雪風ゆきかぜさん、ちわーっす! はいこれ」

 と、学校帰り際コンビニで買ってきた弁当を鞄から取り出し、煙草を咥えた女性に手渡した。

 彼女はここの警備員兼受付の雪風。これは本名ではなく、初対面の時に悠奈が彼女の着ていた制服に書かれていた雪風という文字を見てそう呼んでしまい、本人も名乗るのも面倒だからそれでいいと言われそれ以来雪風さんが呼び名になっている。

「さんきゅー」

 雪風は悠奈から弁当の入った袋を受け取ると、それを傍らに置いた。

 動くのが面倒だからと、雪風はこうしていつも悠奈に弁当を買ってきてくれと頼んでいるのだ。もちろん、代金はちゃんと貰っている。

 しかし、彼女は余程ここを動きたくないのか家にも帰らずに警備室で寝泊まりするという徹底ぶり。

「今日は早いな?」

「うん、今日は半日だったからね。まあ本当なら、もう少し早く帰ってくるはずだったんだけど……」

「んん? どうした?」

 悠奈が視線をずらし、なにやら意味深に顔を歪めるので怪訝な表情を浮かべて雪風が顔を覗き込んでくる。

 そこで、

「おま……綾音か? なんでこんなところに。俺だよ、覚えてるか?」

「んー?」

 ボブが雪風の姿を確認すると、あの巨体からは想像も出来ないスピードでエレベーターから降り受付カウンターに身を乗り出す。

 すると、物凄く嫌そうに雪風が、迫りながら自分の顔をしきりに指差すボブの顔を押しのけた。

「うぼぁ……俺だ、オレオレ」

「ちょ、ちけぇよ。誰――って、まさかボブか?」

 雪風は一瞬虚を突かれたように目を丸くし、口に咥えていた煙草を落としかけたが慌てて指で挟んでそれを傍の灰皿に押し込んだ。

「アンタ、なんでここにいん……ふむ」

 言いかけた言葉を途中で飲み込み、雪風はボブと悠奈を交互に見つめる。途端に深刻そうな顔をし、

「部屋でするんなら、セキュリティ固いこっちよりアンタの家の方がよくない? この子馬鹿だから、飴でもあげればついていくわよ」

「飴なんかでつられないよ!? 雪風さん私のことなんだと思ってんの!?」

「はい、飴」

「わぁい、雪風さんありがとー」

 つい、悠奈は反射的に雪風が差し出した飴を手に取ってしまう。

 は、と我に返った時には、既に悠奈の手には飴がしっかりと握られていて、

「悠奈、お前……」

「ち、ちち違うんだよ、これはあえて雪風さんに乗ってあげたっていうか……」

 呆れるボブに言い訳をしている間にも、横で雪風はずっと腹を押さえて笑うのをこらえている。

 が、どうやら耐えきれなかった者もいるようで、

「あははははは! ちょ、ユーナ! あなたって! あはは!」

「もう弄るのやめてくれないかな? 私、泣くよ? 悠奈ちゃん泣いちゃうよ?」

 後ろで様子を眺めていたユー達だが、アリスだけは悠奈の醜態に堪え切れず腹を抱えて盛大に笑っていた。

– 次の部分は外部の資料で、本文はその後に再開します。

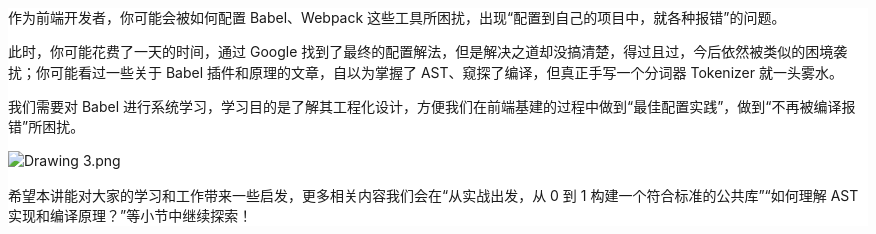 作为前端开发者，你可能会被如何配置 Babel、Webpack 这些工具所困扰，出现“配置到自己的项目中，就各种报错”的问题。

此时，你可能花费了一天的时间，通过 Google 找到了最终的配置解法，但是解决之道却没搞清楚，得过且过，今后依然被类似的困境袭扰；你可能看过一些关于 Babel 插件和原理的文章，自以为掌握了 AST、窥探了编译，但真正手写一个分词器 Tokenizer 就一头雾水。

我们需要对 Babel 进行系统学习，学习目的是了解其工程化设计，方便我们在前端基建的过程中做到“最佳配置实践”，做到“不再被编译报错”所困扰。

![Drawing 3.png](https://s0.lgstatic.com/i/image2/M01/04/5C/CgpVE1_tolmAct9gAAFdbBBSMZI815.png)

希望本讲能对大家的学习和工作带来一些启发，更多相关内容我们会在“从实战出发，从 0 到 1 构建一个符合标准的公共库”“如何理解 AST 实现和编译原理？”等小节中继续探索！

 半ば涙目になりながら抗議する悠奈の頭を撫でながら、雪風は一度この場にいる全員を見、何か納得したようにふむ、と息をつくと、 

「なるほどねぇ、例の件か。とはいえお前にボブが当たるとはなぁ。はは、エデンは狭いな」

 どうやら、雪風は今回の事件の事を知っているようだ。

 動かない分、彼女なりにエデンの情報を備え付けのパソコンで調べているらしいし、警備部隊という事もあってその手の情報には精通しているのかもしれない。 

「お話が早くて助かります。それで、ここを通――」

「よし通れ!」

 ユーが言い切るより早く、雪風が親指を立てて拳を突き出す。

 一応警備も担当なのに、こんなに適当でいいのかと不安になる。ボブという知り合いもいるし、警備部隊と管理局の人間が揃っていれば身元確認の必要もないのだろうか。

「適当過ぎだろお前。ちゃんと仕事しろよ」

「あ? だってお前じゃん。なのにわざわざ本部に連絡入れんのめんどいじゃん。今日だけで何人の相手してると思ってんだ。別にここに住んでる奴らで護衛対象なのは悠奈のところだけじゃねーっての。理由はっきりしてりゃべつにいいから、さっさと行け無能の筋肉ダルマ。」

 最後の一言にボブは深く傷ついたようで、しょんぼりと肩を落としながらゆっくりとした歩調で上の階へ行くエレベーターへと歩いて行った。

 それに続くように、今だ微かに笑い続けているアリスと退屈そうにため息をつくアセリアも、ボブの後を追う。

 最後尾となったユーも歩き始めると、通りすぎざまに雪風が、

「はは、あんたがリーダーさんか。お仲間も護衛対象も問題児で大変そうだな。同情するよ。ま、頑張りな」

「まあ、慣れてますから。お気遣いどうも」

「ちょっと、私は違うでしょ」

 最後に悠奈が反論するが、アリスと雪風二人揃って、『一番問題なのは悠奈だ』と声を揃えて言われ、ボブと同じポーズで皆が待つエレベーターに向かう。

 そこで雪風と別れ、隣を一緒に歩くユーに慰められながら悠奈はアリス達に聞こえないように声を潜めて言う。

「ねぇユーちゃん、このまま何も起こらないで、平和に過ごせるってことは……」

「難しいだろうね。俺達も善処するけど、管理局が対応できなかったような事件だ。きっと、もっと良くないことが起こる。それは避けられない……と、思う。でも、俺達がいる限り君はしっかりと守るさ」

「……そっか」

 受け入れつつはあるが、急激に変化していくこの状況に困惑しながら、悠奈はこの先どんな事があってもいいようにと覚悟を決めて。

 悠奈は静かに、エレベーターへと乗り込んだ。